Sweet and Sour Yellow River Carp
Crispy outside, tender inside, sweet and sour with a bright red glaze. A classic Lu cuisine dish featuring fresh Yellow River carp deep-fried to golden perfection and coated with tangy sauce.
Ingredients
16 items- Yellow River carp 1 (about 750g)
- all-purpose flour 50g
- cornstarch 50g
- egg 1
- ketchup 3 tbsp
- white sugar 4 tbsp
- rice vinegar 3 tbsp
- light soy sauce 1 tbsp
- cooking wine 2 tbsp
- ginger 3 slices
- green onion 1 stalk
- garlic 3 cloves
- salt 1 tsp
- white pepper a pinch
- water starch 2 tbsp
- cooking oil enough (about 500ml)
Nutrition
Steps (8 steps)
Scale and gut the carp, rinse and pat dry. Score both sides at 2cm intervals, rub with 1 tsp salt and 1 tbsp cooking wine. Marinate for 15 minutes to remove fishiness.
In a bowl, mix 50g flour, 50g cornstarch, 1 beaten egg and enough water to create a smooth, drippable batter.
Place the marinated fish into the batter, ensuring it is evenly coated on both sides and inside the cuts.
Heat oil in a wok to 180°C (350°F). Holding the tail, first fry the head for 10 seconds, then lower the entire fish. Fry over medium heat for about 5 minutes until golden.
Remove the fish, increase heat to 200°C (400°F), and return the fish for a second fry of 30 seconds until the skin is very crispy. Drain and plate.
In a small bowl, combine 3 tbsp ketchup, 4 tbsp sugar, 3 tbsp rice vinegar, 1 tbsp soy sauce, 2 tbsp water starch and 3 tbsp water. Stir well.
Leave a little oil in the wok, stir-fry ginger, scallion and garlic over medium heat for 10 seconds. Pour in the sauce, reduce heat and simmer, stirring until thick and bubbling.

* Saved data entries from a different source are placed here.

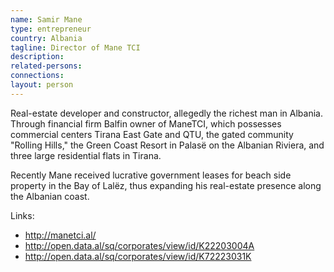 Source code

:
 ```yaml
---
name: Samir Mane
type: entrepreneur
country: Albania
tagline: Director of Mane TCI
description:
related-persons:
connections:
layout: person
---
```

Real-estate developer and constructor, allegedly the richest man in Albania. Through financial firm Balfin owner of ManeTCI, which possesses commercial centers Tirana East Gate and QTU, the gated community "Rolling Hills," the Green Coast Resort in Palasë on the Albanian Riviera, and three large residential flats in Tirana.

Recently Mane received lucrative government leases for beach side property in the Bay of Lalëz, thus expanding his real-estate presence along the Albanian coast.

Links:
* <http://manetci.al/>
* <http://open.data.al/sq/corporates/view/id/K22203004A>
* <http://open.data.al/sq/corporates/view/id/K72223031K>
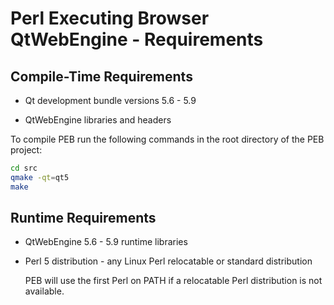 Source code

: # Perl Executing Browser QtWebEngine - Requirements

## Compile-Time Requirements

* Qt development bundle versions 5.6 - 5.9

* QtWebEngine libraries and headers  

To compile PEB run the following commands in the root directory of the PEB project:

```bash
cd src
qmake -qt=qt5
make
```

## Runtime Requirements

* QtWebEngine 5.6 - 5.9 runtime libraries

* Perl 5 distribution - any Linux Perl relocatable or standard distribution

  PEB will use the first Perl on PATH if a relocatable Perl distribution is not available.
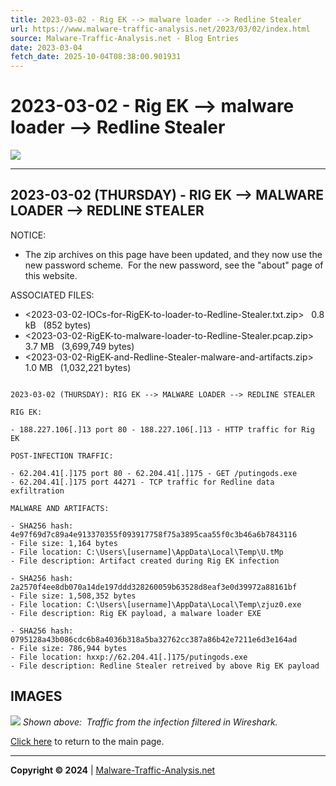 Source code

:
 ```yaml
---
title: 2023-03-02 - Rig EK --> malware loader --> Redline Stealer
url: https://www.malware-traffic-analysis.net/2023/03/02/index.html
source: Malware-Traffic-Analysis.net - Blog Entries
date: 2023-03-04
fetch_date: 2025-10-04T08:38:00.901931
---
```


# 2023-03-02 - Rig EK --> malware loader --> Redline Stealer

[![](../../../site-logo-01.gif)](../../../index.html)

---

## 2023-03-02 (THURSDAY) - RIG EK --> MALWARE LOADER --> REDLINE STEALER

NOTICE:

* The zip archives on this page have been updated, and they now use the new password scheme.  For the new password, see the "about" page of this website.

ASSOCIATED FILES:

* <2023-03-02-IOCs-for-RigEK-to-loader-to-Redline-Stealer.txt.zip>   0.8 kB   (852 bytes)
* <2023-03-02-RigEK-to-malware-loader-to-Redline-Stealer.pcap.zip>   3.7 MB   (3,699,749 bytes)
* <2023-03-02-RigEK-and-Redline-Stealer-malware-and-artifacts.zip>   1.0 MB   (1,032,221 bytes)

```

2023-03-02 (THURSDAY): RIG EK --> MALWARE LOADER --> REDLINE STEALER

RIG EK:

- 188.227.106[.]13 port 80 - 188.227.106[.]13 - HTTP traffic for Rig EK

POST-INFECTION TRAFFIC:

- 62.204.41[.]175 port 80 - 62.204.41[.]175 - GET /putingods.exe
- 62.204.41[.]175 port 44271 - TCP traffic for Redline data exfiltration

MALWARE AND ARTIFACTS:

- SHA256 hash: 4e97f69d7c89a4e913370355f093917758f75a3895caa55f0c3b46a6b7843116
- File size: 1,164 bytes
- File location: C:\Users\[username]\AppData\Local\Temp\U.tMp
- File description: Artifact created during Rig EK infection

- SHA256 hash: 2a2570f4ee8db070a14de197ddd328260059b63528d8eaf3e0d39972a88161bf
- File size: 1,508,352 bytes
- File location: C:\Users\[username]\AppData\Local\Temp\zjuz0.exe
- File description: Rig EK payload, a malware loader EXE

- SHA256 hash: 0795128a43b086cdc6b8a4036b318a5ba32762cc387a86b42e7211e6d3e164ad
- File size: 786,944 bytes
- File location: hxxp://62.204.41[.]175/putingods.exe
- File description: Redline Stealer retreived by above Rig EK payload
```

## IMAGES

![](2023-03-02-RigEK-image-01.jpg)
*Shown above:  Traffic from the infection filtered in Wireshark.*

[Click here](../../../index.html) to return to the main page.

---

**Copyright © 2024** | [Malware-Traffic-Analysis.net](../../../index.html)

Pour the hot sauce evenly over the fried fish. Garnish with chopped green onions or cilantro. Serve immediately.
Tips
For ultimate crispness, ensure the first fry cooks the fish through and the second fry at higher temperature creates a crunchy crust. Adjust sweet and sour balance by altering sugar and vinegar to taste.